▶ [Recorded data]

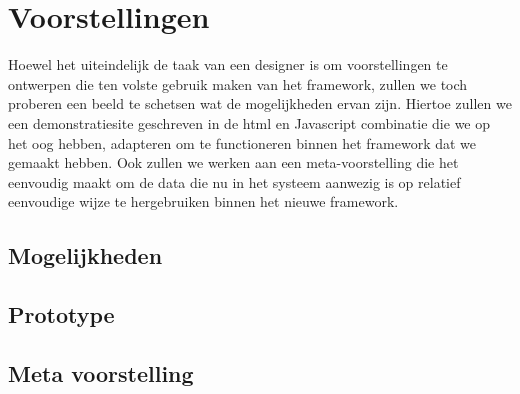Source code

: \part{Voorstellingen}
\label{voorstellingen}

Hoewel het uiteindelijk de taak van een designer is om voorstellingen te ontwerpen die ten volste gebruik maken van het framework, zullen we toch proberen een beeld te schetsen wat de mogelijkheden ervan zijn. Hiertoe zullen we een demonstratiesite geschreven in de \ac{html} en Javascript combinatie die we op het oog hebben, adapteren om te functioneren binnen het framework dat we gemaakt hebben. Ook zullen we werken aan een meta-voorstelling die het eenvoudig maakt om de data die nu in het systeem aanwezig is op relatief eenvoudige wijze te hergebruiken binnen het nieuwe framework.

\chapter{Mogelijkheden}

\chapter{Prototype}

\chapter{Meta voorstelling}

▶ [Assignment] Count every line that holds the word "chapter" in the entries, and state the result alone.

▶ [Result of the task] 3